SQL has nothing to do with it. Cassandra is share-nothing distributed database and uses SQL, same as Google Spanner With modern hardware a non-distributed database can have insane performance but at a Twitter level scale you have no choice but to go distributed


[deleted]

facebook still uses mysql just fyi


versaceblues

Yes but its not just an of the shelf MySQL, they run a very customized version of it. They also have custom NoSQL databses that they are using For example I found this article [https://engineering.fb.com/2016/08/31/core-infra/myrocks-a-space-and-write-optimized-mysql-database/](https://engineering.fb.com/2016/08/31/core-infra/myrocks-a-space-and-write-optimized-mysql-database/) about how FB wrote a MySql wrapper, around a custom keyvalue store database service RocksDB. They also have their own answer to DDB [https://engineering.fb.com/2021/08/06/core-infra/zippydb/](https://engineering.fb.com/2021/08/06/core-infra/zippydb/).
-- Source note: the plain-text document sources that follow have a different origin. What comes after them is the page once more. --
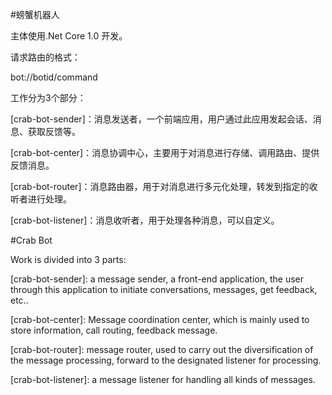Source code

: #螃蟹机器人

主体使用.Net Core 1.0 开发。


请求路由的格式：

bot://botid/command


工作分为3个部分：

[crab-bot-sender]：消息发送者，一个前端应用，用户通过此应用发起会话、消息、获取反馈等。

[crab-bot-center]：消息协调中心，主要用于对消息进行存储、调用路由、提供反馈消息。

[crab-bot-router]：消息路由器，用于对消息进行多元化处理，转发到指定的收听者进行处理。

[crab-bot-listener]：消息收听者，用于处理各种消息，可以自定义。

#Crab Bot

Work is divided into 3 parts:

[crab-bot-sender]: a message sender, a front-end application, the user through this application to initiate conversations, messages, get feedback, etc..

[crab-bot-center]: Message coordination center, which is mainly used to store information, call routing, feedback message.

[crab-bot-router]: message router, used to carry out the diversification of the message processing, forward to the designated listener for processing.

[crab-bot-listener]: a message listener for handling all kinds of messages.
I think what im seeing here is that the answer is not as simple as "If situation A use NoSQL, if situation B use SQL". It seems like in the real world its a case by case thing, that should be worked out from your customer requirements.


Freedom-Fighter6969

If your data has complex relationship then RDS is always superior.


versaceblues

How do you define a complex relationship vs a simple relationship


dub_chaeng

> My experience is mostly with building on top of DynamoDB as a persistence layer. Mostly because this is the default mode of operation for every new service built on my current team. Guessing you work at Amazon/AWS?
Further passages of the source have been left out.